**Task instructions**
All lines in the material with the string "emph" should be listed.

::::::::::

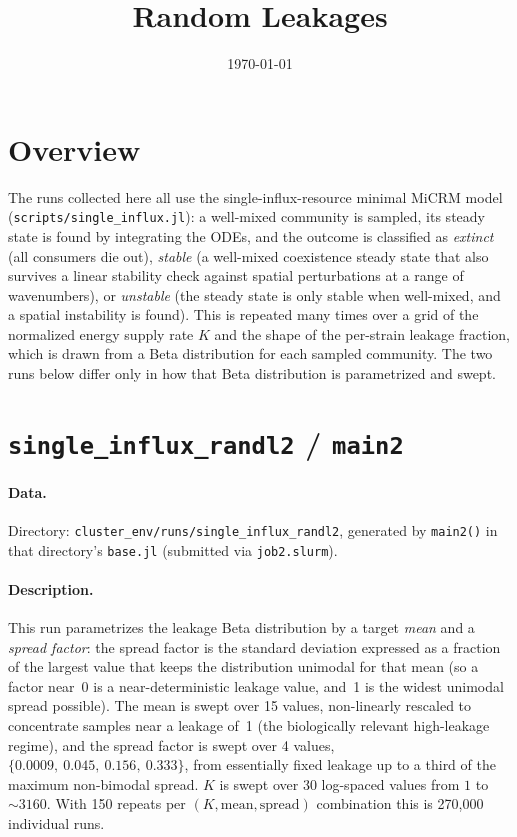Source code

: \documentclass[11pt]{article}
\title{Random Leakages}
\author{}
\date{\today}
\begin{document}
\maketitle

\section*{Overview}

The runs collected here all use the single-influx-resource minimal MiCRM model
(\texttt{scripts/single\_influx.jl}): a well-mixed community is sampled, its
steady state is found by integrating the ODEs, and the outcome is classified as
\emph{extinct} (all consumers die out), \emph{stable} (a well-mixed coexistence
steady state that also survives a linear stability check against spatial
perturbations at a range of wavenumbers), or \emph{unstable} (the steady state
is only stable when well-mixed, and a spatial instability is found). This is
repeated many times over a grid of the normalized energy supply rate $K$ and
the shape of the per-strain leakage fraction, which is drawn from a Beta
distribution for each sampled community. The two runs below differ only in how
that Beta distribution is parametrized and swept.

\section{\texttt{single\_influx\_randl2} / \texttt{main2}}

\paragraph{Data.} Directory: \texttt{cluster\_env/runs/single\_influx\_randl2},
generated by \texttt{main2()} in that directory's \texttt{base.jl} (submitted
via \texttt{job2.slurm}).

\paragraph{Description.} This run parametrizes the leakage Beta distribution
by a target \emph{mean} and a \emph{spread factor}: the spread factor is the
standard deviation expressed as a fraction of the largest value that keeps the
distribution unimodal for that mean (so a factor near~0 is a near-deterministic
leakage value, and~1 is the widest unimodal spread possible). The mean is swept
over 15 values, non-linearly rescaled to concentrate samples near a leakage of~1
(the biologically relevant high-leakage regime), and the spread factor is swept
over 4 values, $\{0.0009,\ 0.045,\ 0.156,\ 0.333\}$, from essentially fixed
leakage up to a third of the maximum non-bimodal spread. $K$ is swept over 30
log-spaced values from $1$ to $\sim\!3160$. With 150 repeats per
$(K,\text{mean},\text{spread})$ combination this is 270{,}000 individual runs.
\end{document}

::::::::::

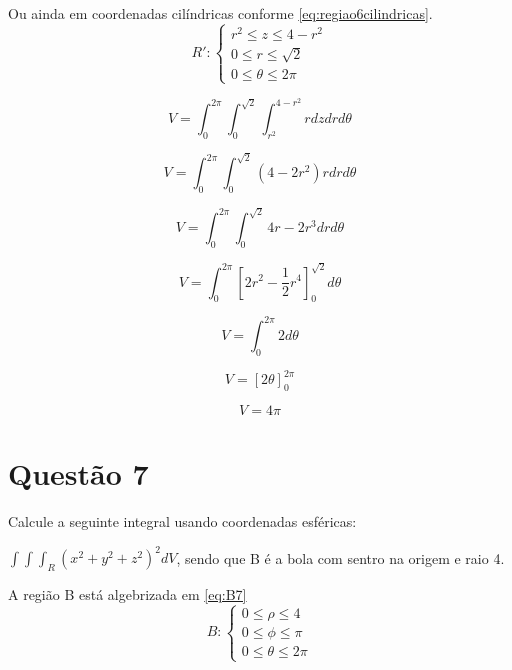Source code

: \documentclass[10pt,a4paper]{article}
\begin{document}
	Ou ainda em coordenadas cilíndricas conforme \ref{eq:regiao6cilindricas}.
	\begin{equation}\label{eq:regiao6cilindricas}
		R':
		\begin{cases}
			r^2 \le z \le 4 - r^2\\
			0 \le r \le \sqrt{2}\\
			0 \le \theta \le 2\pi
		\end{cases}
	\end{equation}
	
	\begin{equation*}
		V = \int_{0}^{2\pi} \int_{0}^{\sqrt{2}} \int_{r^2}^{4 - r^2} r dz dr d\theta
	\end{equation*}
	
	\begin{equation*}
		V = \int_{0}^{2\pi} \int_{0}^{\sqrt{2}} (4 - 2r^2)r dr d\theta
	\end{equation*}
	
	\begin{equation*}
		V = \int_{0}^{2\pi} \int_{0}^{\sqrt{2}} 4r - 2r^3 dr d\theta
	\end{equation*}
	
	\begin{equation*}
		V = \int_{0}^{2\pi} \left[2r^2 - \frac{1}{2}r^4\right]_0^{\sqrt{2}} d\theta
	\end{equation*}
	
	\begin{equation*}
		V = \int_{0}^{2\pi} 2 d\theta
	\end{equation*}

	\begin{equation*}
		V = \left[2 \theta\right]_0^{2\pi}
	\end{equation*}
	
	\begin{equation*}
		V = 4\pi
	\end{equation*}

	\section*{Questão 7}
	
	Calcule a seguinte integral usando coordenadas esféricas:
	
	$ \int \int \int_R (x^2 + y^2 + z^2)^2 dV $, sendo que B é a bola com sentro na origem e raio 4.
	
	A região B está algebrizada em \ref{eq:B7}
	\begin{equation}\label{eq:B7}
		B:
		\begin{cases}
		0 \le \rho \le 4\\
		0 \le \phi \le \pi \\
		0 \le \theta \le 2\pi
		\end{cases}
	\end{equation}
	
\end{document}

::::::::::

**Output for this task**
\emph{extinct} (all consumers die out), \emph{stable} (a well-mixed coexistence
perturbations at a range of wavenumbers), or \emph{unstable} (the steady state
by a target \emph{mean} and a \emph{spread factor}: the spread factor is the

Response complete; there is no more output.